We talked every morning, about her family and my family and whatever we read in the newspaper. She glanced continually at the young women on reception. She was in permanent trouble for talking when she should be sweeping.

I'm here again, at the same hotel. And, that first afternoon, when I saw a small woman in her green cleaner's overall hunched over a newspaper I knew it had to be Miss Jo. Our mutual delight was wonderful. So much has happened in the past eight years and we had to cover it all. Her sister has died. My grandchildren have arrived. Hers have gone to university and are successful young people.

But what pleases me most is that she is still here. She is over eighty now. She always has her broom with her. I've seen her wave it round the floor just once. And occasionally she walks around looking purposeful. But she spends much of her time reading the newspapers (provided for guests) or talking with visitors. It seems that her employers have given up trying to insist she attend to her work and have taken a more compassionate attitude. This, the Hotel Puri in Malacca, is one of my favourite hotels in the world.

And someone is doing the cleaning, because the place is spotless.

Sunday, 1 February 2015

From One Jungle to Another

I've left the trees behind and made it to the jungle of Kuala Lumpur. It's not my favourite city - full of new skyscrapers, glass twinkling in the sunlight, with echoes of the old city squashed into precious corners. The traffic clogs the streets and belches fumes. The main escape, for people who live here, is in the air-conditioned shopping malls, where you can buy Levis, and pants from Marks and Spencer's. I've been up the Petronas Towers, to peer down on it all.

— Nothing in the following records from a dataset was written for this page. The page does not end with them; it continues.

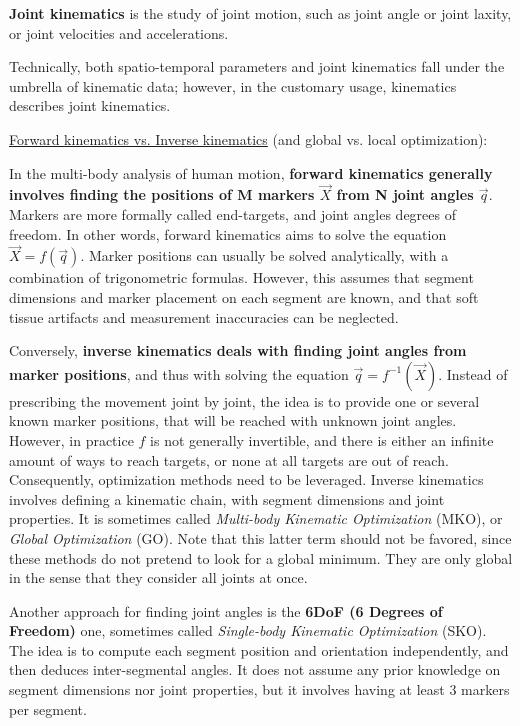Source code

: \textbf{Joint kinematics} is the study of joint motion, such as joint angle or joint laxity, or joint velocities and accelerations.

Technically, both spatio-temporal parameters and joint kinematics fall under the umbrella of kinematic data; however, in the customary usage, kinematics describes joint kinematics.


\vspace*{0.5cm}
\noindent\underline{Forward kinematics vs. Inverse kinematics} (and global vs. local optimization):

In the multi-body analysis of human motion, \textbf{forward kinematics generally involves finding the positions of M markers $\overrightarrow{X}$ from N joint angles $\overrightarrow{q}$}. Markers are more formally called end-targets, and joint angles degrees of freedom. In other words, forward kinematics aims to solve the equation $\overrightarrow{X}=f(\overrightarrow{q})$. Marker positions can usually be solved analytically, with a combination of trigonometric formulas. However, this assumes that segment dimensions and marker placement on each segment are known, and that soft tissue artifacts and measurement inaccuracies can be neglected.

Conversely, \textbf{inverse kinematics deals with finding joint angles from marker positions}, and thus with solving the equation $\overrightarrow{q}=f^{-1}(\overrightarrow{X})$. Instead of prescribing the movement joint by joint, the idea is to provide one or several known marker positions, that will be reached with unknown joint angles. However, in practice $f$ is not generally invertible, and there is either an infinite amount of ways to reach targets, or none at all targets are out of reach. Consequently, optimization methods need to be leveraged. Inverse kinematics involves defining a kinematic chain, with segment dimensions and joint properties. It is sometimes called \emph{Multi-body Kinematic Optimization} (MKO), or \emph{Global Optimization} (GO). Note that this latter term should not be favored, since these methods do not pretend to look for a global minimum. They are only global in the sense that they consider all joints at once.

Another approach for finding joint angles is the \textbf{6DoF (6 Degrees of Freedom)} one, sometimes called \emph{Single-body Kinematic Optimization} (SKO). The idea is to compute each segment position and orientation independently, and then deduces inter-segmental angles. It does not assume any prior knowledge on segment dimensions nor joint properties, but it involves having at least 3 markers per segment.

Green space is precious here.

I miss the jungle of Fraser's Hill. I spent hours walking the trails, tramping deep into the rainforest. Although the leaflets suggest the paths are wide and easy - they fib. There is much scrambling, over tree roots, down banks to cross tiny streams that race down the hillsides. Everything smells damp - with occasional whiffs of animal.

For the jungle is teeming with wildlife. I was rewarded by the sight of two young gibbons playfighting - too far away to even think of a photograph. Besides I was mesmerised, as they threw themselves around in the trees and never fell to the ground - how did they do that? And I saw wild boar - from a safe distance. I saw the holes where tarantulas hide, ready to prey on unsuspecting birds. I saw an ants nest hung high in the trees. I saw wild ginger - that was the only plant I managed to recognise.

And yes, I was bitten by a leech. There's a first time for everything. I can tell you that the thought of it is far worse than the reality. It doesn't hurt - though it does bleed a lot. And it was worth it to see the gibbons.

The morning before I left, I has a long conversation with the Chinese cook a the hotel. We talked about food, and about the jungle:

'Did you see a tiger?' he said.

'What tiger?'

'Only once, last year, tiger was seen here, at Fraser's Hill. Mostly they live high in the mountains.'

Note to daughters - I promise, I never knew there might be tigers. Being bitten by a leech feels insignificant when I could have been tiger-tea.